Work to be completed: Line for line, the listing below is to be transcribed exactly.

★ ★ ★

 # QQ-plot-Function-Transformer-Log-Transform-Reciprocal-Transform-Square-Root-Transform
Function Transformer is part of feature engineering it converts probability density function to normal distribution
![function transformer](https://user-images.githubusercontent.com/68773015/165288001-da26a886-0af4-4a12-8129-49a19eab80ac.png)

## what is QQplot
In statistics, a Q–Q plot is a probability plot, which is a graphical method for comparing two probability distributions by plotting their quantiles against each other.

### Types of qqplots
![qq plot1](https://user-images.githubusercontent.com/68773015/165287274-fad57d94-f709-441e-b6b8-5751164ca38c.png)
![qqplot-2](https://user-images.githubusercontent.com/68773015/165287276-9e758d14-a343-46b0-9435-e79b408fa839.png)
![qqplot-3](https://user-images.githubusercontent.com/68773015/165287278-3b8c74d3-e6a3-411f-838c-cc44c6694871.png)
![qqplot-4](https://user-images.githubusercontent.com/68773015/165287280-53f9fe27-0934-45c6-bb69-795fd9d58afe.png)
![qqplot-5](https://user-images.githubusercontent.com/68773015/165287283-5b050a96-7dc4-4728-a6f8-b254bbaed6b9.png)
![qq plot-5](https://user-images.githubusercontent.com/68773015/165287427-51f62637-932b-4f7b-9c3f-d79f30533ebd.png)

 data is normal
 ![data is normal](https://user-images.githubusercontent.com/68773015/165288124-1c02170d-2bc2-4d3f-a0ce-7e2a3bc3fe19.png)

★ ★ ★

Solution for this exercise:
 # QQ-plot-Function-Transformer-Log-Transform-Reciprocal-Transform-Square-Root-Transform
Function Transformer is part of feature engineering it converts probability density function to normal distribution
![function transformer](https://user-images.githubusercontent.com/68773015/165288001-da26a886-0af4-4a12-8129-49a19eab80ac.png)

## what is QQplot
In statistics, a Q–Q plot is a probability plot, which is a graphical method for comparing two probability distributions by plotting their quantiles against each other.

### Types of qqplots
![qq plot1](https://user-images.githubusercontent.com/68773015/165287274-fad57d94-f709-441e-b6b8-5751164ca38c.png)
![qqplot-2](https://user-images.githubusercontent.com/68773015/165287276-9e758d14-a343-46b0-9435-e79b408fa839.png)
![qqplot-3](https://user-images.githubusercontent.com/68773015/165287278-3b8c74d3-e6a3-411f-838c-cc44c6694871.png)
![qqplot-4](https://user-images.githubusercontent.com/68773015/165287280-53f9fe27-0934-45c6-bb69-795fd9d58afe.png)
![qqplot-5](https://user-images.githubusercontent.com/68773015/165287283-5b050a96-7dc4-4728-a6f8-b254bbaed6b9.png)
![qq plot-5](https://user-images.githubusercontent.com/68773015/165287427-51f62637-932b-4f7b-9c3f-d79f30533ebd.png)

 data is normal
 ![data is normal](https://user-images.githubusercontent.com/68773015/165288124-1c02170d-2bc2-4d3f-a0ce-7e2a3bc3fe19.png)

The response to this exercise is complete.